In January 1847 he was named Minister of Grace and Justice in the government of Carlos Martínez de Irujo, Duke of Sotomayor. General Ramón María Narváez later named him Minister of Commerce, Instruction, and Public Works, then in 1849 Minister of Finance. He was named President of the Council of Ministers of Spain, effectively prime minister, taking office on 14 January 1851, while serving as his own Minister of Finance. The events of the Revolutions of 1848 throughout Europe led him to propose an anti-parliamentarian, absolutist constitution for Spain in 1852, countering the moderate liberal tendency of the Spanish Constitution of 1845, but it proved unpopular and was rejected. He lost his position as head of government 14 December 1852; the onset of the bienio progresista some 18 months later led him to leave Spain, returning in 1856. He served as President of the Congress of Deputies in 1858, and was named to the Spanish Senate in 1863 as a senator for life.
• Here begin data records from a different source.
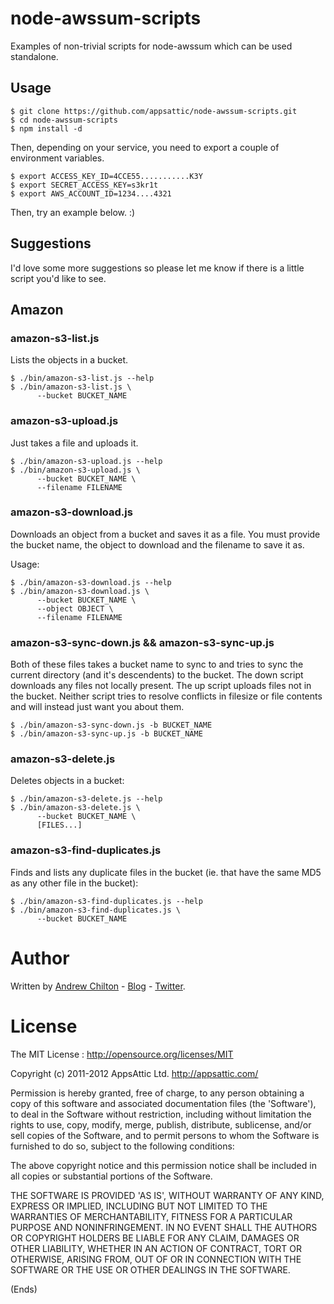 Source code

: # node-awssum-scripts #

Examples of non-trivial scripts for node-awssum which can be used standalone.

## Usage ##

    $ git clone https://github.com/appsattic/node-awssum-scripts.git
    $ cd node-awssum-scripts
    $ npm install -d

Then, depending on your service, you need to export a couple of environment variables.

    $ export ACCESS_KEY_ID=4CCE55...........K3Y
    $ export SECRET_ACCESS_KEY=s3kr1t
    $ export AWS_ACCOUNT_ID=1234....4321

Then, try an example below. :)

## Suggestions ##

I'd love some more suggestions so please let me know if there is a little script you'd like to see.

## Amazon ##

### amazon-s3-list.js ###

Lists the objects in a bucket.

    $ ./bin/amazon-s3-list.js --help
    $ ./bin/amazon-s3-list.js \
          --bucket BUCKET_NAME

### amazon-s3-upload.js ###

Just takes a file and uploads it. 

    $ ./bin/amazon-s3-upload.js --help
    $ ./bin/amazon-s3-upload.js \
          --bucket BUCKET_NAME \
          --filename FILENAME

### amazon-s3-download.js ###

Downloads an object from a bucket and saves it as a file. You must provide the bucket name, the object to download and
the filename to save it as.

Usage:

    $ ./bin/amazon-s3-download.js --help
    $ ./bin/amazon-s3-download.js \
          --bucket BUCKET_NAME \
          --object OBJECT \
          --filename FILENAME

### amazon-s3-sync-down.js && amazon-s3-sync-up.js ###

Both of these files takes a bucket name to sync to and tries to sync the current directory (and it's descendents) to
the bucket. The down script downloads any files not locally present. The up script uploads files not in the
bucket. Neither script tries to resolve conflicts in filesize or file contents and will instead just want you about
them.

    $ ./bin/amazon-s3-sync-down.js -b BUCKET_NAME
    $ ./bin/amazon-s3-sync-up.js -b BUCKET_NAME

### amazon-s3-delete.js ###

Deletes objects in a bucket:

    $ ./bin/amazon-s3-delete.js --help
    $ ./bin/amazon-s3-delete.js \
          --bucket BUCKET_NAME \
          [FILES...]

### amazon-s3-find-duplicates.js ###

Finds and lists any duplicate files in the bucket (ie. that have the same MD5 as any other file in the bucket):

    $ ./bin/amazon-s3-find-duplicates.js --help
    $ ./bin/amazon-s3-find-duplicates.js \
          --bucket BUCKET_NAME

# Author #

Written by [Andrew Chilton](http://chilts.org/) - [Blog](http://chilts.org/blog/) - [Twitter](https://twitter.com/andychilton).

# License #

The MIT License : http://opensource.org/licenses/MIT

Copyright (c) 2011-2012 AppsAttic Ltd. http://appsattic.com/

Permission is hereby granted, free of charge, to any person obtaining a copy of this software and associated
documentation files (the 'Software'), to deal in the Software without restriction, including without limitation the
rights to use, copy, modify, merge, publish, distribute, sublicense, and/or sell copies of the Software, and to permit
persons to whom the Software is furnished to do so, subject to the following conditions:

The above copyright notice and this permission notice shall be included in all copies or substantial portions of the
Software.

THE SOFTWARE IS PROVIDED 'AS IS', WITHOUT WARRANTY OF ANY KIND, EXPRESS OR IMPLIED, INCLUDING BUT NOT LIMITED TO THE
WARRANTIES OF MERCHANTABILITY, FITNESS FOR A PARTICULAR PURPOSE AND NONINFRINGEMENT. IN NO EVENT SHALL THE AUTHORS OR
COPYRIGHT HOLDERS BE LIABLE FOR ANY CLAIM, DAMAGES OR OTHER LIABILITY, WHETHER IN AN ACTION OF CONTRACT, TORT OR
OTHERWISE, ARISING FROM, OUT OF OR IN CONNECTION WITH THE SOFTWARE OR THE USE OR OTHER DEALINGS IN THE SOFTWARE.

(Ends)
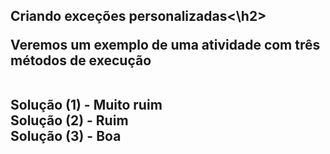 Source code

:<h2>Criando exceções personalizadas<\h2>
<p>Veremos um exemplo de uma atividade com três métodos de execução</p>
<br>
Solução (1) - Muito ruim
  <br>
Solução (2) - Ruim
  <br>
Solução (3) - Boa
  <br>
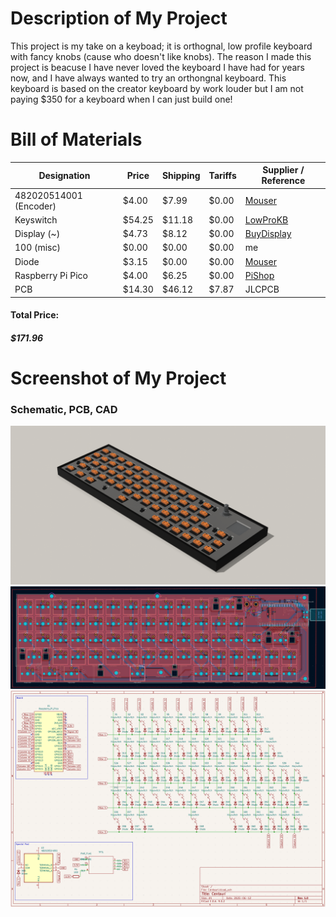 # Description of My Project
This project is my take on a keyboad; it is orthognal, low profile keyboard with fancy knobs (cause who doesn't like knobs).
The reason I made this project is beacuse I have never loved the keyboard I have had for years now, and I have always wanted to try an orthongnal keyboard. This keyboard is based on the creator keyboard by work louder but I am not paying $350 for a keyboard when I can just build one!

# Bill of Materials

| Designation         | Price   | Shipping | Tariffs | Supplier / Reference                                                                                      |
|---------------------|---------|----------|---------|------------------------------------------------------------------------------------------------------------|
| 482020514001 (Encoder)| $4.00  | $7.99    | $0.00   | [Mouser](https://www.mouser.com/ProductDetail/Wurth-Elektronik/482020514001?qs=2WXlatMagcGAwM91AS9d8A%3D%3D) |
| Keyswitch           | $54.25  | $11.18   | $0.00   | [LowProKB](https://lowprokb.ca/products/sunset-tactile-choc-switches?variant=41955920248996) |
| Display (~)         | $4.73   | $8.12    | $0.00   | [BuyDisplay](https://www.buydisplay.com/1-3-inch-tft-ips-lcd-display-module-240x240-spi-for-arduino-raspberry-pi) |
| 100 (misc)          | $0.00   | $0.00    | $0.00   | me |
| Diode               | $3.15   | $0.00    | $0.00   | [Mouser](https://www.mouser.com/ProductDetail/637-1N4148W)|
| Raspberry Pi Pico   | $4.00   | $6.25    | $0.00   | [PiShop](https://www.pishop.us) |
| PCB                 | $14.30  | $46.12   | $7.87   | JLCPCB |

#### Total Price:
##### $171.96

# Screenshot of My Project
### Schematic, PCB, CAD
![Final Render](<Journal Images/Centauri.png>)
![PCB](<Journal Images/PCBEncoder.png>)
![Schematic](<Journal Images/SchematicEncoder.png>)

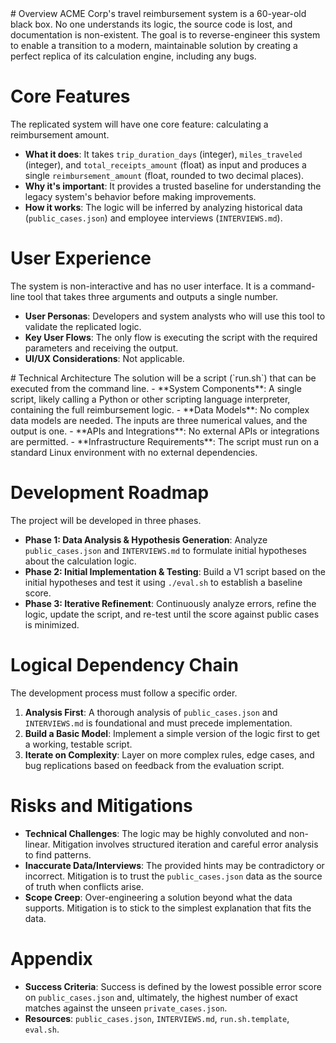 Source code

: <context>
# Overview
ACME Corp's travel reimbursement system is a 60-year-old black box. No one understands its logic, the source code is lost, and documentation is non-existent. The goal is to reverse-engineer this system to enable a transition to a modern, maintainable solution by creating a perfect replica of its calculation engine, including any bugs.

# Core Features
The replicated system will have one core feature: calculating a reimbursement amount.
- **What it does**: It takes `trip_duration_days` (integer), `miles_traveled` (integer), and `total_receipts_amount` (float) as input and produces a single `reimbursement_amount` (float, rounded to two decimal places).
- **Why it's important**: It provides a trusted baseline for understanding the legacy system's behavior before making improvements.
- **How it works**: The logic will be inferred by analyzing historical data (`public_cases.json`) and employee interviews (`INTERVIEWS.md`).

# User Experience
The system is non-interactive and has no user interface. It is a command-line tool that takes three arguments and outputs a single number.
- **User Personas**: Developers and system analysts who will use this tool to validate the replicated logic.
- **Key User Flows**: The only flow is executing the script with the required parameters and receiving the output.
- **UI/UX Considerations**: Not applicable.
</context>
<PRD>
# Technical Architecture
The solution will be a script (`run.sh`) that can be executed from the command line.
- **System Components**: A single script, likely calling a Python or other scripting language interpreter, containing the full reimbursement logic.
- **Data Models**: No complex data models are needed. The inputs are three numerical values, and the output is one.
- **APIs and Integrations**: No external APIs or integrations are permitted.
- **Infrastructure Requirements**: The script must run on a standard Linux environment with no external dependencies.

# Development Roadmap
The project will be developed in three phases.
- **Phase 1: Data Analysis & Hypothesis Generation**: Analyze `public_cases.json` and `INTERVIEWS.md` to formulate initial hypotheses about the calculation logic.
- **Phase 2: Initial Implementation & Testing**: Build a V1 script based on the initial hypotheses and test it using `./eval.sh` to establish a baseline score.
- **Phase 3: Iterative Refinement**: Continuously analyze errors, refine the logic, update the script, and re-test until the score against public cases is minimized.

# Logical Dependency Chain
The development process must follow a specific order.
1.  **Analysis First**: A thorough analysis of `public_cases.json` and `INTERVIEWS.md` is foundational and must precede implementation.
2.  **Build a Basic Model**: Implement a simple version of the logic first to get a working, testable script.
3.  **Iterate on Complexity**: Layer on more complex rules, edge cases, and bug replications based on feedback from the evaluation script.

# Risks and Mitigations
- **Technical Challenges**: The logic may be highly convoluted and non-linear. Mitigation involves structured iteration and careful error analysis to find patterns.
- **Inaccurate Data/Interviews**: The provided hints may be contradictory or incorrect. Mitigation is to trust the `public_cases.json` data as the source of truth when conflicts arise.
- **Scope Creep**: Over-engineering a solution beyond what the data supports. Mitigation is to stick to the simplest explanation that fits the data.

# Appendix
- **Success Criteria**: Success is defined by the lowest possible error score on `public_cases.json` and, ultimately, the highest number of exact matches against the unseen `private_cases.json`.
- **Resources**: `public_cases.json`, `INTERVIEWS.md`, `run.sh.template`, `eval.sh`.
</PRD>  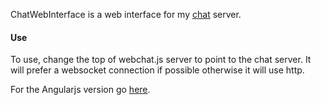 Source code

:ChatWebInterface is a web interface for my [chat](https://github.com/DavidAFox/Chat) server.

#### Use

To use, change the top of webchat.js server to point to the chat server.  It will prefer a websocket connection if possible otherwise it will use http.

For the Angularjs version go [here](https://github.com/DavidAFox/WebChatInterfaceAJS). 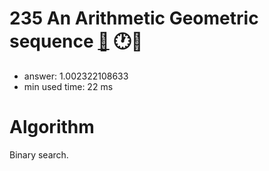 235 An Arithmetic Geometric sequence [:link:](http://projecteuler.net/problem=235)  :clock1::thought_balloon:
========================

- answer: 1.002322108633 
- min used time: 22 ms

Algorithm
=========

Binary search.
He is responsible for founding Canal de Isabel II, the public company that still brings water to Madrid, the establishment of civil service exams (oposiciones), the introduction of the metric system into Spain in 1849, the Concordat of 1851 that settled differences between the Spanish government and the Holy See, and the 1852 Canaries Free Ports Act. He was also responsible for a variety of measures in his capacity as minister of finance, and founded what later became the Boletín Oficial del Estado, which remains the Spanish government's official gazette to this day.

The most interesting of his writings were published in six volumes entitled Opúsculos ("Pamphlets", 1863–1874). He died in Madrid on 11 February 1873.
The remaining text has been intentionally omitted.